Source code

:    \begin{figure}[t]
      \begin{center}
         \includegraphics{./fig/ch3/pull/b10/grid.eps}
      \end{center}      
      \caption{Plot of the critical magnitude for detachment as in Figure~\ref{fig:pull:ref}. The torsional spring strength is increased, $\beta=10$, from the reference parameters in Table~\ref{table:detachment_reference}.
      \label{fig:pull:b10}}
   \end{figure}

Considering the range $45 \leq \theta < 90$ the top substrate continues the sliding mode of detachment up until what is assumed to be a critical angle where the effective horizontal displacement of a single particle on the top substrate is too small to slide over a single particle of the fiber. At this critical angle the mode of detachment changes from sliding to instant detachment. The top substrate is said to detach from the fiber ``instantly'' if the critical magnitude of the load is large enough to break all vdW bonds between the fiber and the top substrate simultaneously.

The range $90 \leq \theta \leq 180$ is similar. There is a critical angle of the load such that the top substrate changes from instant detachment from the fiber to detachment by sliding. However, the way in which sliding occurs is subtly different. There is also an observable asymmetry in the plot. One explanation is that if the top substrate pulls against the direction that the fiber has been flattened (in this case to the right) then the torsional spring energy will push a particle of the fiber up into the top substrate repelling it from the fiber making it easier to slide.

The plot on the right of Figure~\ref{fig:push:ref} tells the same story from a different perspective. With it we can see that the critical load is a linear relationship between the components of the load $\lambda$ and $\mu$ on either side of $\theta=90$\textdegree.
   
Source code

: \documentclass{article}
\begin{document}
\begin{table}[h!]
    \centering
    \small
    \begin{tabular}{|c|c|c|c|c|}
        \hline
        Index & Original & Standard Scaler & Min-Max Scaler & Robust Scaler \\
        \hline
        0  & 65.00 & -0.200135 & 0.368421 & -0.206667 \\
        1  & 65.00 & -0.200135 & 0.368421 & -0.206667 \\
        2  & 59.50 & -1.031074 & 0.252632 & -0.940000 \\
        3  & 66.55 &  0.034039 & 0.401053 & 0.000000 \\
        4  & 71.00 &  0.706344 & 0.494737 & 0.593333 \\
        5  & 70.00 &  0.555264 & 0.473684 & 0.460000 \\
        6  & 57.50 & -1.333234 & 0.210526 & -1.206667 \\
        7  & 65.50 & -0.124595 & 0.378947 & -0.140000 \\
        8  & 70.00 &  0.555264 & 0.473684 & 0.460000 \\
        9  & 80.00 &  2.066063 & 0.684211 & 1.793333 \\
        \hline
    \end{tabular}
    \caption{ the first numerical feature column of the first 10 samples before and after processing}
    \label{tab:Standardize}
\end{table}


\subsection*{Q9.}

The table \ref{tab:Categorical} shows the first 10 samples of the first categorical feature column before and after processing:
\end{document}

Exercise requirements
Lines above with "samples" in them are the ones to copy.

Task result
    \caption{ the first numerical feature column of the first 10 samples before and after processing}
The table \ref{tab:Categorical} shows the first 10 samples of the first categorical feature column before and after processing:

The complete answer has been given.